A artista tem residência no município, mas já realizou projetos em várias partes do Brasil, além de Lisboa, Coimbra, Barcelona, Córdoba e Granada.
Na cidade, Cristina recuperou o “fôlego” para retomar as ações, sendo impulsionada pelo ProAc LabExpress, da Secretaria de Cultura e Economia Criativa, do governo do Estado de São Paulo. O programa viabilizou o capítulo “Escritos Atrás do Pensamento”, que prevê cinco murais na nova fase do “Livro de Rua”.
Há um na Praça da Matriz; outro na Praça de Alimentação, nos arredores da praça Martinho Guedes (Santa); um terceiro no Magazine Metrópoles; e um quarto no Ópera Mix. “Muita gente se envolve no projeto, que inclui uma grande pesquisa de material e pessoas que estão comigo nessa empreitada”, diz.
Cristina relata que sabatinou muitas pessoas para compor a equipe de trabalho. Nesse processo, optou por cercar-se de profissionais do município para colocar os projetos em prática. Teve um cuidado maior na escolha do ilustrador.
“O processo é bastante complicado, porque cada artista tem uma vocação. Às vezes, ele é incrível, mas não tem o preparo para o muro; a arte é muito mais refinada. Ou, então, traz consigo a história do grafite, que é uma linguagem própria. E eu entendo o cenário da rua como a minha casa”, argumenta.
Como todo trabalho de arte, Cristina diz que a produção de uma das páginas “desencadernadas” do livro demanda tempo, dedicação e dinheiro.
“O desafio maior da cultura é, realmente, a parte financeira. É o artista receber de acordo com o trabalho proposto. Então, esses incentivos (o ProAc e a Lei Aldir Blanc) deram a todos nós, artistas, um impulso muito grande”, afirma.
Entretanto, Cristina aponta que a classe precisa de mais apoio. Razão pela qual ela passou a visitar empresários, para que o projeto pudesse alcançar mais pessoas.
“Dois aderiram de cara.

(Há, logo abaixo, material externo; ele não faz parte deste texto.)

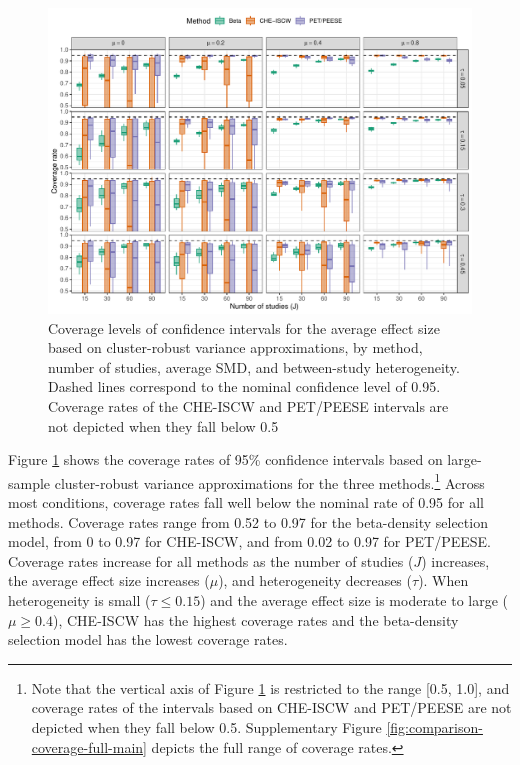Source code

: \documentclass[
  man, donotrepeattitle,floatsintext]{apa7}
\begin{document}
\begin{figure}
\includegraphics{beta-function-selection-models-with-dependent-effects_files/figure-latex/comparison-coverage-main-1} \caption{Coverage levels of confidence intervals for the average effect size based on cluster-robust variance approximations, by method, number of studies, average SMD, and between-study heterogeneity. Dashed lines correspond to the nominal confidence level of 0.95. Coverage rates of the CHE-ISCW and PET/PEESE intervals are not depicted when they fall below 0.5}\label{fig:comparison-coverage-main}
\end{figure}

Figure \ref{fig:comparison-coverage-main} shows the coverage rates of 95\% confidence intervals based on large-sample cluster-robust variance approximations for the three methods.\footnote{Note that the vertical axis of Figure \ref{fig:comparison-coverage-main} is restricted to the range {[}0.5, 1.0{]}, and coverage rates of the intervals based on CHE-ISCW and PET/PEESE are not depicted when they fall below 0.5. Supplementary Figure \ref{fig:comparison-coverage-full-main} depicts the full range of coverage rates.}
Across most conditions, coverage rates fall well below the nominal rate of 0.95 for all methods.
Coverage rates range from 0.52 to 0.97 for the beta-density selection model, from 0 to 0.97 for CHE-ISCW, and from 0.02 to 0.97 for PET/PEESE.
Coverage rates increase for all methods as the number of studies (\(J\)) increases, the average effect size increases (\(\mu\)), and heterogeneity decreases (\(\tau\)).
When heterogeneity is small (\(\tau \leq 0.15\)) and the average effect size is moderate to large (\(\mu \geq 0.4\)), CHE-ISCW has the highest coverage rates and the beta-density selection model has the lowest coverage rates.
\end{document}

E isso foi uma prova, um teste para eu saber como seria a resposta de quem pode contribuir um pouco mais com a cultura”, analisa.
Os próximos passos são a pintura de outros dois novos muros, por meio de patrocínio empresarial. A ideia da artista, com a terceira fase do “Livro de Rua”, é produzir 50 páginas. “O meu objetivo é tornar Tatuí uma cidade que pode ser lida, é resgatar a cultura, tudo aquilo que sempre tocou meu coração”, diz.

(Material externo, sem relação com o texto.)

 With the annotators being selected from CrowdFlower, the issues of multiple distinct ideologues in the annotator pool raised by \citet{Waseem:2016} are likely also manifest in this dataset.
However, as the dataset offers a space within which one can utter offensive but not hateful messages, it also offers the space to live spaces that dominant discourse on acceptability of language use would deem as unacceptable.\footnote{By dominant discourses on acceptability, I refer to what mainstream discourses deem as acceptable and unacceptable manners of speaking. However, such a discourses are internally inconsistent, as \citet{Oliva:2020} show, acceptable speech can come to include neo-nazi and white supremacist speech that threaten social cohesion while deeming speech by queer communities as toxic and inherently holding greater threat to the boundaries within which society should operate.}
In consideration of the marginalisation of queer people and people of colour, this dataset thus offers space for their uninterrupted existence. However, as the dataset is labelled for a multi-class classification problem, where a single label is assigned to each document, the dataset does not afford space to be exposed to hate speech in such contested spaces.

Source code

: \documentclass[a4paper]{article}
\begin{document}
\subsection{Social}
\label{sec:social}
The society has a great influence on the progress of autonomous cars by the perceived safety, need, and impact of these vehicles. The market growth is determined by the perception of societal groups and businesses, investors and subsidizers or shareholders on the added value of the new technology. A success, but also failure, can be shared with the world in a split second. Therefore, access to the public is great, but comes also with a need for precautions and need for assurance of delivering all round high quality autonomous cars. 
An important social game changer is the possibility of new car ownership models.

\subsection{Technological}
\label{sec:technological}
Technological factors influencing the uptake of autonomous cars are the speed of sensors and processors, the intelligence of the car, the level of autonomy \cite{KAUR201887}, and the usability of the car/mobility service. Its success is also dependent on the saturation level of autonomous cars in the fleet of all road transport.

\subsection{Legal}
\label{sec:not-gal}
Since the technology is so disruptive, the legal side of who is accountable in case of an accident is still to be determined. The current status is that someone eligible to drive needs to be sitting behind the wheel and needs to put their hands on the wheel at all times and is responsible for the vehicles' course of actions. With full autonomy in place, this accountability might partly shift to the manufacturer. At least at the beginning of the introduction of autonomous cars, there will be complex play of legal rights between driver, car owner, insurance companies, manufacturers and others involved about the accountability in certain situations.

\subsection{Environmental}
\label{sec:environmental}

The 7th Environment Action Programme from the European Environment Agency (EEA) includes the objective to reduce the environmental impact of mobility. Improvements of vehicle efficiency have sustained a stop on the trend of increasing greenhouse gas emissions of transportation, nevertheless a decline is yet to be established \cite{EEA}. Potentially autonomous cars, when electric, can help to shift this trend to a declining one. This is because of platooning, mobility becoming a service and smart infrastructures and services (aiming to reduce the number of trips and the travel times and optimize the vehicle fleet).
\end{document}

Sobre o “Tatuianês”, Cristina prevê a inclusão de novos poemas com expressões que estão sendo apresentadas espontaneamente pelo público. Embora o projeto tenha sido muito bem recebido pela nova geração, a artista explica que é com “os mais velhos” que a interação tem sido maior. “Muitas pessoas estão me sugerindo novas expressões. E eu já estou com uma relação de tatuianês em casa”, conta ela, que pode lançar um “dicionário de rua”.

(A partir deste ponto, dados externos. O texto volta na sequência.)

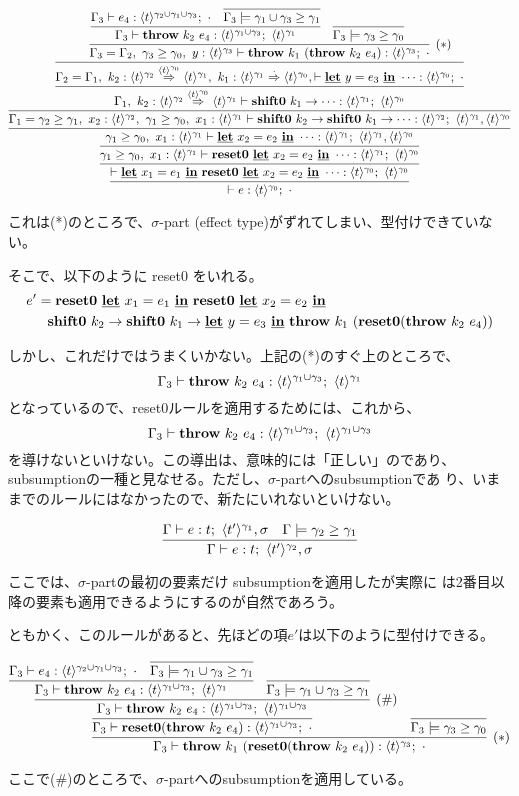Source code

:\documentclass[dvipdfmx]{jsarticle}
\newcommand\longer[2]{{#1} \ord {#2}}
\newcommand\uni{\cup} %
\begin{document}
\[
\proofone
\]

これは(*)のところで、$\sigma$-part (effect type)がずれてしまい、型付けできていない。

そこで、以下のように reset0 をいれる。
\begin{align*}
e' &= \textbf{reset0}~\underline{\textbf{let}}~x_1=e_1~\underline{\textbf{in}}~\textbf{reset0}~\underline{\textbf{let}}~x_2=e_2~\underline{\textbf{in}} \\
  &\phantom{=}  \textbf{shift0}~{k_2}\to{\textbf{shift0}~{k_1}\to{\underline{\textbf{let}}~y=e_3~\underline{\textbf{in}}~
                  \textbf{throw}~{k_1}~{(\textbf{reset0}(\textbf{throw}~{k_2}~{e_4}))}}}
\end{align*}

しかし、これだけではうまくいかない。上記の(*)のすぐ上のところで、
\[
\Gamma_3 \vdash \throw{k_2}{e_4} : \tonethree;~\tone
\]
となっているので、reset0ルールを適用するためには、これから、
\[
\Gamma_3 \vdash \throw{k_2}{e_4} : \tonethree;~\tonethree
\]
を導けないといけない。この導出は、意味的には「正しい」のであり、
subsumptionの一種と見なせる。ただし、$\sigma$-partへのsubsumptionであ
り、いままでのルールにはなかったので、新たにいれないといけない。

  \[
    \infer
    {\Gamma \vdash e : t;~\codeT{t'}{\gamma_2},\sigma}
    {\Gamma \vdash e : t;~\codeT{t'}{\gamma_1},\sigma
      & \Gamma \models \gamma_2 \ord \gamma_1
    }
  \]

ここでは、$\sigma$-partの最初の要素だけ subsumptionを適用したが実際に
は2番目以降の要素も適用できるようにするのが自然であろう。

ともかく、このルールがあると、先ほどの項$e'$は以下のように型付けできる。

\def\prooffive{
\infer[(*)]
 {\Gamma_3\vdash \throw{k_1}{(\Resetz(\throw{k_2}{e_4}))} : \tthree;~\cdot{}}
 {\infer
   {\Gamma_3 \vdash \Resetz(\throw{k_2}{e_4}) : \tonethree; ~\cdot{}}
   {\infer[(\#)]
      {\Gamma_3 \vdash \throw{k_2}{e_4} : \tonethree;~\tonethree}
      {\infer
        {\Gamma_3 \vdash \throw{k_2}{e_4} : \tonethree;~\tone}
        {\Gamma_3 \vdash e_4 : 
                       \codeT{t}{\gamma_2\uni\gamma_1\uni\gamma_3};~\cdot
        & \infer{\Gamma_3 \models
                         \longer{\gamma_1\uni\gamma_3}{\gamma_1}}{}
        }
      & \infer{\Gamma_3 \models \longer{\gamma_1\uni\gamma_3}{\gamma_1}}{}
      }
   }
  & \infer{\Gamma_3 \models \longer{\gamma_3}{\gamma_0}}{}
  }
}

\[
\prooffive
\]

ここで(\#)のところで、$\sigma$-partへのsubsumptionを適用している。
\end{document}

Da mesma forma que o livro, o poema com o “jeito de falar” do tatuiano tem atraído boa audiência. Cristina diz que a população tem sido simpática ao projeto.
“Tatuí tem um cerne cultural de longo tempo, construído por pessoas como Jaime Pinheiro, Ivan Gonçalves, Mingo Jacob, pintores, escritores, poetas que pavimentaram o caminho para que tudo isso se desenvolvesse”, enfatiza.
Ela menciona, ainda, a parceria de longa data com o jornal O Progresso de Tatuí, veículo para o qual colaborou como colunista. “Eu sou da casa, eu me sinto da casa e a arte precisa disso, a cultura e a poesia precisam de ventilação, de divulgação, de ocupar os espaços. E é isso que eu proponho, é pensar para cima”, diz.
Cristina também destaca o apoio de todos os agentes culturais do município, incluindo o secretário municipal do Esporte, Cultura, Turismo e Lazer, Cassiano Sinisgalli, e o diretor municipal de cultura, Rogério Vianna.
O projeto mais recente da artista, além de outros poemas, pode ser visto no canal do MHPS (Museu Histórico “Paulo Setúbal”) no YouTube. Cristina tem dois vídeos publicados na plataforma e um bate-papo sobre literatura.